I slowed down after covering 10k and jogged through the 3rd loop as a cool down. I felt livid - in my mind I cursed the race officials (even though our pack were the only runners who seemed to have missed the turn). My one best chance for fast a 10k was lost! All the training wasted! All my dreams turned to dust (okay, okay I am exaggerating a bit -- at this point in life I have a little more perspective, but still I was distressed).

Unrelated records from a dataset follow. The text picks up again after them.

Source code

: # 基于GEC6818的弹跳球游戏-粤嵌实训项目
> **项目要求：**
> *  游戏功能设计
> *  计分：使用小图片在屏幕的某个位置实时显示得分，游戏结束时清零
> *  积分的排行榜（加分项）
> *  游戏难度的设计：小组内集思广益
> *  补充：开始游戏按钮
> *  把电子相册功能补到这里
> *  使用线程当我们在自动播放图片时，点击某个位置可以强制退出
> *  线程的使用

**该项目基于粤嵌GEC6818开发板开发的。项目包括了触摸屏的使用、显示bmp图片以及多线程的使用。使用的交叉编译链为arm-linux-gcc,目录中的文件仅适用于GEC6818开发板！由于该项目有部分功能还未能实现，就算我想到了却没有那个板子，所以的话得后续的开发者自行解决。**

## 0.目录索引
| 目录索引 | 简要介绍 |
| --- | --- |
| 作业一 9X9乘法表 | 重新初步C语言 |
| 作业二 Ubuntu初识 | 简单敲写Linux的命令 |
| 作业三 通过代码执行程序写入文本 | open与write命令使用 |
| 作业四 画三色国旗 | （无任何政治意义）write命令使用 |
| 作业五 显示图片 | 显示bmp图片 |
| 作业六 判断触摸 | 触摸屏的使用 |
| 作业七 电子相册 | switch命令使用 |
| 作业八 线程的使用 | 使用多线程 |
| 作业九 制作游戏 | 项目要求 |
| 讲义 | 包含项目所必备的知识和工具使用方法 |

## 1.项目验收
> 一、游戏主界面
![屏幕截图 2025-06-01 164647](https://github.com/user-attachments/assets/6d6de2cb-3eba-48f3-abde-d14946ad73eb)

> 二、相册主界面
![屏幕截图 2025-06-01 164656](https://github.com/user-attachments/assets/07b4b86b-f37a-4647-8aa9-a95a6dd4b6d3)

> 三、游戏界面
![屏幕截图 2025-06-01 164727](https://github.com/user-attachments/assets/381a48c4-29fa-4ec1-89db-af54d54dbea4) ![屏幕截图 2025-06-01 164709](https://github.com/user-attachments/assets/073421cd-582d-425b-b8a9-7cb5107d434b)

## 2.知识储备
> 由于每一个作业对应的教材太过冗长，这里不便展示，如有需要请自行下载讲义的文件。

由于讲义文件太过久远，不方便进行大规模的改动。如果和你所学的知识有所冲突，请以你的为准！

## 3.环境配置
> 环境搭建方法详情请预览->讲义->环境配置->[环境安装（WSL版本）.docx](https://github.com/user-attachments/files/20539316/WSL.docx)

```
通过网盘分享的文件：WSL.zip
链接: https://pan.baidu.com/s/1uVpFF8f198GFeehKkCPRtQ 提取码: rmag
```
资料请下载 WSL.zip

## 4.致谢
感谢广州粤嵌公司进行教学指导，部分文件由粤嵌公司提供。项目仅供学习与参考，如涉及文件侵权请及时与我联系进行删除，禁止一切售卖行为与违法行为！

Distressed until I uploaded my splits onto Strava and saw that the GPS technology had credited me with a 35:54, my fastest 10k in several years and faster than I had dared hope for. Granted, during the race I had noticed that my Garmin watch was buzzing with a split about 2-3 seconds before we reached each official kilometer split sign. But I tell myself that even if I add 30 seconds then subtract a bunch of time for the furious kick I no doubt would have unleashed in the stadium finish, I still would be close enough to round down to 36 minutes. And so I declare victory.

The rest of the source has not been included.